Cross-Phase / Strategic KPIs¶
For us, producing engaging accounts of the learning experience is very important. We haven't seen as much engagement in our material as we would have liked to and we'll address that going forwards by creating a centralised/ integrative page for a given event, sign-posting to various other perspectives/ apps. The local ecosystem engagement, in all honesty, was dire. There could have been much more action made by the local teams who were eager, but sometimes could have benefited from greater focus. The budgeting is considered a hindrance in this regard, leaving too much room for people to start thinking in terms of "what's needed to get this done?" instead of "what would be needed for the best possible future imaginable for my community?" For example, the hiring of an external videographer became a strong point of friction. Someone coming in to get the job done, with minimal intention to engage with the purpose of the process as a whole, in a role with a very qualitative output - is a missed opportunity. Contrasting that with the whole premise of self-organising and the abundance of talent present in Accra, it's a clear learning for next time to activate that role more purposefully next time around. The Cardano platform awareness was evident. With a very strong onboarding workshop that perfectly equipped participants with the essential knowledge needed to feel confident in their endeavours, almost all participants were actively thinking in terms of genuinely worthwhile real-world use-cases of Cardano. APIs were made available to help bridge the gap for the devs which were still onboarding to writing code, let alone smart contracts. Given the immense will generated for their self-initiated projects (which was a product of intention program design, not a coincidence), where they began prototyping with Cardano toolkits, it's a high likelihood that at least the first stage of their developer journeys will be with/ through the Cardano ecosystem. Feedback forms were used which recorded several reflections on their adoption of Cardano functionality in the development of their prototypes.
| KPI | Metric | Results |
|---|---|---|
| Stakeholder retention rate | % of initial stakeholders engaged through final report | Low |
| Local ecosystem engagement | Number of local actors (businesses, devs, leaders) involved | Low |
| Cardano platform awareness | % of participants who demonstrate understanding post-event (via surveys or feedback) | High |
4. Key Achievements¶
Strengthened Partnerships: Formalized collaboration agreements with Wada as the network partner, Dream Village as the techno-village partner, and ARC as the local hub, establishing governance structures and resource commitments.
Community Growth: Successfully onboarded 22 new Cardano developers, forming 3 multidisciplinary teams that delivered working prototypes, with plans for ongoing mentorship and community meetups.
Deliverable Impact (dApps developed):
-
Bin-to-cash: a Cardano blockchain-based incentivised waste disposal and recycling pipeline built on Telegram bots - creating a win-win-win model for house-holds, waste-collectors and recycling companies..
-
Carpool: a decentralized carpooling service leveraging Cardano blockchain for seamless peer-to-peer transactions to help alleviate traffic congestion in Accra - with a focus on collating employee pick ups and drop offs.
-
Bars-on-Bars: an AA-like support platform that integrates messaging, behavioral incentives, and structured mentorship programs to combat addiction in local communities - especially in schools and universities.
Prototype Delivery & Pitch: All three teams developed fully functional prototypes during the intensive phase and delivered polished pitches one week following completion of the in-person hackathon.
Field Visits & Real-World Models: Participants conducted a site visit to Dream Village in Dambai, an established permaculture eco-village designed around community-driven sustainable solutions.
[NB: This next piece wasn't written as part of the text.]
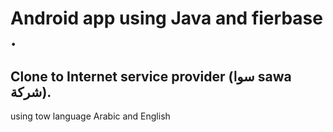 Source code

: # Android app using Java and fierbase .

## Clone to Internet service provider (سوا sawa شركة).
using tow language Arabic and English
Inspired by Dream Village’s participatory design and local resource optimization, the cohort examined how eco-village principles—such as decentralized energy, cooperative governance, and circular waste management—could inform blockchain-based community models back in Accra.
Knowledge Assets: Produced one detailed timeline, queryable with GraphRAG.
5. The Evaluation Process¶
Preparation & Design¶
Value themes and their weights (Social Relationality, Learning, Creativity, Productivity) were co-created by participants during enrollment calls and a live “Valuing Workshop.” Extensive theoretical grounding in systemic thinking and participatory design set evaluation priorities before hands-on activity.
Multi-Modal Tracking¶
Telegram Timelining: Daily, participants logged reflections, stories, and verified value-contribution entries using carefully designed bot schemas—for example, peer-verified acts of support (Social Relationality), milestone logs (Productivity), idea sparks (Creativity), and explicit before/after learning (Learning).
Structured Forms¶
Self & Peer Evaluation: Daily forms (built with Tally) tracked interpersonal relations, learning/growth, creativity, and contribution—requiring both numeric ratings and example-backed narrative for both self and peers. Facilitation Feedback: Anonymous forms before and after the intensive captured feedback on leadership, group process, and facilitation methods. ALJ “Pulse” Forms: Sense-checking at key intervals measured changes in motivation, group energy, and expectations.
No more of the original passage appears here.